By JONNY PAUL, JERUSALEM POST CORRESPONDENT
LONDON - In a report published last week, Amnesty International said that tens of thousands of female migrant domestic workers in Jordan live in appalling conditions, with many being denied their salaries and forced to work up to 19 hours a day.
Amnesty has documented numerous cases of employers in Jordan severely physically abusing domestic workers; in one case a Filipina in her 40s was locked in a room for two hours and severely beaten by a man the employer's family had asked to do so.
In other cases, the London-based rights organization said that women had been raped and driven to suicide, with studies showing that domestic workers were much more likely to take their own lives than any other group.

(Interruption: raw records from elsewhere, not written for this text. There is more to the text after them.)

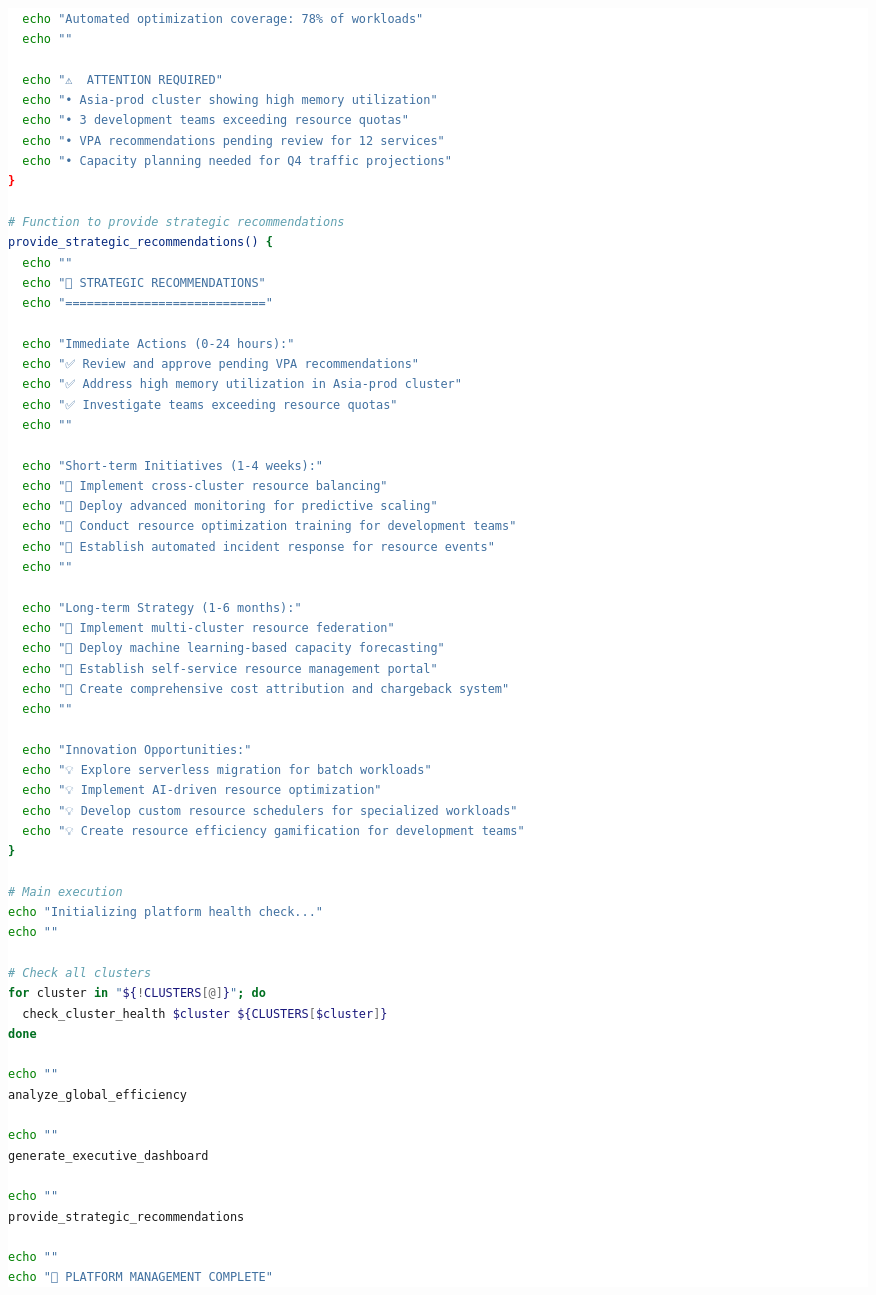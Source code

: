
 ```bash
  echo "Automated optimization coverage: 78% of workloads"
  echo ""
  
  echo "⚠️  ATTENTION REQUIRED"
  echo "• Asia-prod cluster showing high memory utilization"
  echo "• 3 development teams exceeding resource quotas"
  echo "• VPA recommendations pending review for 12 services"
  echo "• Capacity planning needed for Q4 traffic projections"
}

# Function to provide strategic recommendations
provide_strategic_recommendations() {
  echo ""
  echo "🎯 STRATEGIC RECOMMENDATIONS"
  echo "============================"
  
  echo "Immediate Actions (0-24 hours):"
  echo "✅ Review and approve pending VPA recommendations"
  echo "✅ Address high memory utilization in Asia-prod cluster"
  echo "✅ Investigate teams exceeding resource quotas"
  echo ""
  
  echo "Short-term Initiatives (1-4 weeks):"
  echo "🔄 Implement cross-cluster resource balancing"
  echo "🔄 Deploy advanced monitoring for predictive scaling"
  echo "🔄 Conduct resource optimization training for development teams"
  echo "🔄 Establish automated incident response for resource events"
  echo ""
  
  echo "Long-term Strategy (1-6 months):"
  echo "🚀 Implement multi-cluster resource federation"
  echo "🚀 Deploy machine learning-based capacity forecasting"
  echo "🚀 Establish self-service resource management portal"
  echo "🚀 Create comprehensive cost attribution and chargeback system"
  echo ""
  
  echo "Innovation Opportunities:"
  echo "💡 Explore serverless migration for batch workloads"
  echo "💡 Implement AI-driven resource optimization"
  echo "💡 Develop custom resource schedulers for specialized workloads"
  echo "💡 Create resource efficiency gamification for development teams"
}

# Main execution
echo "Initializing platform health check..."
echo ""

# Check all clusters
for cluster in "${!CLUSTERS[@]}"; do
  check_cluster_health $cluster ${CLUSTERS[$cluster]}
done

echo ""
analyze_global_efficiency

echo ""
generate_executive_dashboard

echo ""
provide_strategic_recommendations

echo ""
echo "🎯 PLATFORM MANAGEMENT COMPLETE"
```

A spokesperson for the ambassador at the Embassy of Jordan in London said: "We are aware of the [Amnesty] report and the [Jordanian] government in Amman will be issuing an official response."
The spokesperson was unable to say when the time scale of the government response will be.
Amnesty said the problem was so severe that each of the embassies of Indonesia, the Philippines and Sri Lanka, the countries where most of the country's 40,000 registered female migrant domestic workers come from, had established migrant worker shelters.
Amnesty is calling on the Jordanian authorities to urgently put in place legal safeguards for migrant workers, in particular by following through with ongoing legislative efforts for their protection.
"We call on the Jordanian authorities to seize this golden opportunity to make the exploitative conditions currently faced by migrant domestic workers a thing of the past. Their actions should be bold enough to match the scale of the abuses," said Philip Luther, Amnesty's Middle East and North Africa deputy program director.
In July, the Jordanian parliament amended its Labor law. One amendment stipulated that a separate regulation would be issued to define the terms of employment for migrant workers, their working hours and rest periods. The legislation has yet to be put into practice.
Amnesty's report shows that many female migrant workers are in effect imprisoned in their employers' homes, have their passports confiscated and work long hours for little or no wages.
Migrant workers in Jordan also suffer physical, psychological and sexual abuse, and several have fallen to their deaths in recent years - their deaths were recorded as "accidents," but the incidents remain inadequately investigated and explained, Amnesty said. Around 10 domestic workers are believed to commit suicide every year.
Amnesty reported that abuse of migrant workers in Jordan is reinforced by a climate of impunity enjoyed by recruitment agencies, both in Jordan and in migrant workers' home countries, where regulation and monitoring are inadequate.
They are calling on the Jordanian government to establish government-funded shelters for domestic workers fleeing abuse or exploitation.
"The Jordanian authorities must subject the practices of recruitment agencies to proper scrutiny and bring to justice all those responsible for abuses of migrant domestic workers, whether they are employers or representatives of agencies," Luther said.